Ignas Brazdeikis showed his true potential with the Westchester Knicks this season, so were the New York Knicks too late to call him up?

With essentially every current season and event experiencing a shutdown, we can only hope for this COVID-19 situation to improve. But as we wait for the NBA season to continue (if it even does), it’s never too late to discuss ways to fix the New York Knicks.

During the last few matchups prior to the suspension, the team gained chemistry and singular players truly stepped up their game. RJ Barrett improved his scoring ability, Mitchell Robinson became a defensive anchor, and another individual that no one seemed to notice really grew as a player in the G League.

That individual is none other than Lithuanian-born forward Ignas Brazdeikis.

Despite the limited number of minutes he played with New York, Brazdeikis’ game certainly improved by playing at the developmental level.

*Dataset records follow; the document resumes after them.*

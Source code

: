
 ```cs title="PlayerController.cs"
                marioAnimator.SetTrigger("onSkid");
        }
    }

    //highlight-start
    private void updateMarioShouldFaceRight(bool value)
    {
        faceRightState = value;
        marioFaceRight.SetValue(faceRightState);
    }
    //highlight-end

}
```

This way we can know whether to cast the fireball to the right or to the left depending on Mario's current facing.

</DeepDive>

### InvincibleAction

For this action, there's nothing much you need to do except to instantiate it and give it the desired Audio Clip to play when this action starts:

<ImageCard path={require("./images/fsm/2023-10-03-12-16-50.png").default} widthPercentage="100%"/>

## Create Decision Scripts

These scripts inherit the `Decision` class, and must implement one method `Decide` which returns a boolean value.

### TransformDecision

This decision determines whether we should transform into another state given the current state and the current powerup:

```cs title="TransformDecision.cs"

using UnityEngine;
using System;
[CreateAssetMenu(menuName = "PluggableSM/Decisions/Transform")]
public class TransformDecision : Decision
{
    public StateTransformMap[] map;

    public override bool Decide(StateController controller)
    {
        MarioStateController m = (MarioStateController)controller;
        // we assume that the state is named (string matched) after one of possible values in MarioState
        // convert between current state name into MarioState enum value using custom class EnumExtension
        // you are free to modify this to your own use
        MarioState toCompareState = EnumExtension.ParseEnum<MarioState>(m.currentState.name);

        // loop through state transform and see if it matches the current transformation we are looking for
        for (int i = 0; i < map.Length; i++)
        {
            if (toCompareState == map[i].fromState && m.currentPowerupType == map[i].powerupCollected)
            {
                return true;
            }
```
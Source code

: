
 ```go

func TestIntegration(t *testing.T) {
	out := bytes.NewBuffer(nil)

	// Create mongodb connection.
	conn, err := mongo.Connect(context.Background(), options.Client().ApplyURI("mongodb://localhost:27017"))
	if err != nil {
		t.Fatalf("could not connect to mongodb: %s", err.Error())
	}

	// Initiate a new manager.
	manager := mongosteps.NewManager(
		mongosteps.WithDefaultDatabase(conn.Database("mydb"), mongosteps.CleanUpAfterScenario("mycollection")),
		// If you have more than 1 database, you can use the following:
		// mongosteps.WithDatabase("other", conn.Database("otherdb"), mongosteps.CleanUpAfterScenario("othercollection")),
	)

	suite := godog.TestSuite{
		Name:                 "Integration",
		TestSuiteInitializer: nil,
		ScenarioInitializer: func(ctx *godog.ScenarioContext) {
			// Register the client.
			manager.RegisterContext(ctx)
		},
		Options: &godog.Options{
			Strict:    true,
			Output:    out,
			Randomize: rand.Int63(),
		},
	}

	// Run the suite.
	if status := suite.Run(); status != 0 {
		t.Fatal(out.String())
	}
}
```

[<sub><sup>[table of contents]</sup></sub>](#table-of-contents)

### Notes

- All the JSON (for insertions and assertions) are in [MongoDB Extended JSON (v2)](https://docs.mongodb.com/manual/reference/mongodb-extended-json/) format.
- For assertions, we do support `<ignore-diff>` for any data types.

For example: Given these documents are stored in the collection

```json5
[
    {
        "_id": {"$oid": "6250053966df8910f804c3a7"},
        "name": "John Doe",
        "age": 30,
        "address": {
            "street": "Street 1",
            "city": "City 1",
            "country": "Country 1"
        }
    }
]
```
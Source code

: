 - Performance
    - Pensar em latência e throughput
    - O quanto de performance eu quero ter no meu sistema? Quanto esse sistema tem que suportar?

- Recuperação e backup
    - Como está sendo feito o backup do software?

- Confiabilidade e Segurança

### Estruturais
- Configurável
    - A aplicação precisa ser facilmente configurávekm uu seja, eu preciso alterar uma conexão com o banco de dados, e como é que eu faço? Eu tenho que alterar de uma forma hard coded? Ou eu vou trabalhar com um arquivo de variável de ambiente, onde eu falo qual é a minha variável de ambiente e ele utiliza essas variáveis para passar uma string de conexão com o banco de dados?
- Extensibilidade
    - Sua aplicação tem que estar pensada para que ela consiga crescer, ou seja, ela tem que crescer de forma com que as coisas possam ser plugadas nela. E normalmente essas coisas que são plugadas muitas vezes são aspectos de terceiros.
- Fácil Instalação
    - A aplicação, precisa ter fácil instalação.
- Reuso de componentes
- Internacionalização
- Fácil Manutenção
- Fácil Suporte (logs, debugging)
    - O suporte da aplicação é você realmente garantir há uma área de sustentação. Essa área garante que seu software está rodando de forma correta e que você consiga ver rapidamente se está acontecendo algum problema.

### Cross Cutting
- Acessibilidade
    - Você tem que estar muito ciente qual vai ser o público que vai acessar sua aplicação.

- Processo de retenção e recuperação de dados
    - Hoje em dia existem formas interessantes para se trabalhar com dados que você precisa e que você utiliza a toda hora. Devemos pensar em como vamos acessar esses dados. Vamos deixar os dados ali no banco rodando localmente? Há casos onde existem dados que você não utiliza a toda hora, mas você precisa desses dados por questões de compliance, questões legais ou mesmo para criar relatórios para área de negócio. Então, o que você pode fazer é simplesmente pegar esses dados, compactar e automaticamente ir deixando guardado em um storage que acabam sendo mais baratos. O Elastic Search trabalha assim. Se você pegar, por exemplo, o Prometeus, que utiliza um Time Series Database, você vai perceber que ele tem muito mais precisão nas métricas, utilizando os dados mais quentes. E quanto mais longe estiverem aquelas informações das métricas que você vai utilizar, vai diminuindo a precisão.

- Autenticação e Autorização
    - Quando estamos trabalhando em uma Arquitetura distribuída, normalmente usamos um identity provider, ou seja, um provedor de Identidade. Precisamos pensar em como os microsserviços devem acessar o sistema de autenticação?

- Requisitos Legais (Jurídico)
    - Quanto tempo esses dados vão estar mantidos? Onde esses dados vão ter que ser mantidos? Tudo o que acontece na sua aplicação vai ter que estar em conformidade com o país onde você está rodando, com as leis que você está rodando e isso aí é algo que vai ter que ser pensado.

Simply speaking, Ignas has been balling out ever since the Knicks drafted him back in June. He goes out and impresses whenever he earns minutes, and the Knicks indeed may have been too late in calling him up to the NBA.

The second-round draft pick (No. 47 overall) out of the University of Michigan spent most of his time this season portraying his talents for the Westchester Knicks. He appeared in 24 out of the 41 games Westchester played this year with 24 starts.

During that span, he put up averages of 20.9 points, 7.2 rebounds, and 3.1 assists. Ignas improved in each of the aforementioned categories from his lone season played at Michigan. The one thing that stood out about his overall game though was his scoring confidence.

Brazdeikis was able to set a season-high with Westchester on Nov. 18 when he recorded 36 points in a loss to the Grand Rapid Drive.

Being the physical player that he is, Ignas remained consistent with driving to the basket, averaging 5.25 buckets in the paint per game. He also seemed more confident with his shot behind the arc, having converted on 34.4% of his attempts from three-point land.

His confidence is what kept him going all season. Brazdeikis put together 15 games with at least 20 points and five games with at least 30 points. But with the season suspended, we may never know if that consistency would continue.

Another aspect of his game that saw a major change was his rebounding ability. Back at the University of Michigan, Iggy averaged a total of 5.4 rebounds per game. But while surrounded by more experienced players in the G League, he improved that stat line by averaging 7.2 rebounds per game.

On Jan. 11, Ignas snatched a career-high 14 rebounds in a win over the Lakeland Magic.

After that matchup, Ignas experienced two separate games in which he grabbed 13 boards. Most of his rebounds came from the defensive end, as he recorded 132 in his time with Westchester.

Another difference in Iggy’s game was his ball-handling capabilities, especially his comfort level in those regards. Ignas used to struggle a lot in the pick-and-roll area but has progressed ever since.

His work ethic skyrocketed during his time in Westchester and was something the Knicks never noticed. If the season picks up again, Brazdeikis should be someone who’s on New York’s target lift for the future.